Problem requirements ->
Start with the first line of the records below. Output each line exactly, ending with the one that contains "Horn UNSAT&0&1&6&129\\".

Records shown ->

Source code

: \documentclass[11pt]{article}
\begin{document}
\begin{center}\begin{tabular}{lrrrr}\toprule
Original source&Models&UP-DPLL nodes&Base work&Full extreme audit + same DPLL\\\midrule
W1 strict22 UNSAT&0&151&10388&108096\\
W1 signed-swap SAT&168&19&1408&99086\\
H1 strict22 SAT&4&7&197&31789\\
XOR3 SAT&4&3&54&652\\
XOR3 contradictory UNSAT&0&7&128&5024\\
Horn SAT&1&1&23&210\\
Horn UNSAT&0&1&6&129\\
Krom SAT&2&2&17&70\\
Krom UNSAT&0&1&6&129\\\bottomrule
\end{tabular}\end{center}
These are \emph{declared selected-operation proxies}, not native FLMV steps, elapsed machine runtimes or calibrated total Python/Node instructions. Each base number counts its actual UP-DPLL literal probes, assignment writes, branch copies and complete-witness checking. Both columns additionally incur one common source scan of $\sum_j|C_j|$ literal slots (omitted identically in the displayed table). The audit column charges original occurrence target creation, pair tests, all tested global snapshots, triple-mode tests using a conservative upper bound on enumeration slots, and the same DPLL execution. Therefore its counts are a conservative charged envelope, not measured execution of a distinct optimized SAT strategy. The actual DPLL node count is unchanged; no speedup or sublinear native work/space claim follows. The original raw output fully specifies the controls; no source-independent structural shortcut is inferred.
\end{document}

Written answer ->
Source code

: \documentclass[11pt]{article}
\begin{document}
\begin{center}\begin{tabular}{lrrrr}\toprule
Original source&Models&UP-DPLL nodes&Base work&Full extreme audit + same DPLL\\\midrule
W1 strict22 UNSAT&0&151&10388&108096\\
W1 signed-swap SAT&168&19&1408&99086\\
H1 strict22 SAT&4&7&197&31789\\
XOR3 SAT&4&3&54&652\\
XOR3 contradictory UNSAT&0&7&128&5024\\
Horn SAT&1&1&23&210\\
Horn UNSAT&0&1&6&129\\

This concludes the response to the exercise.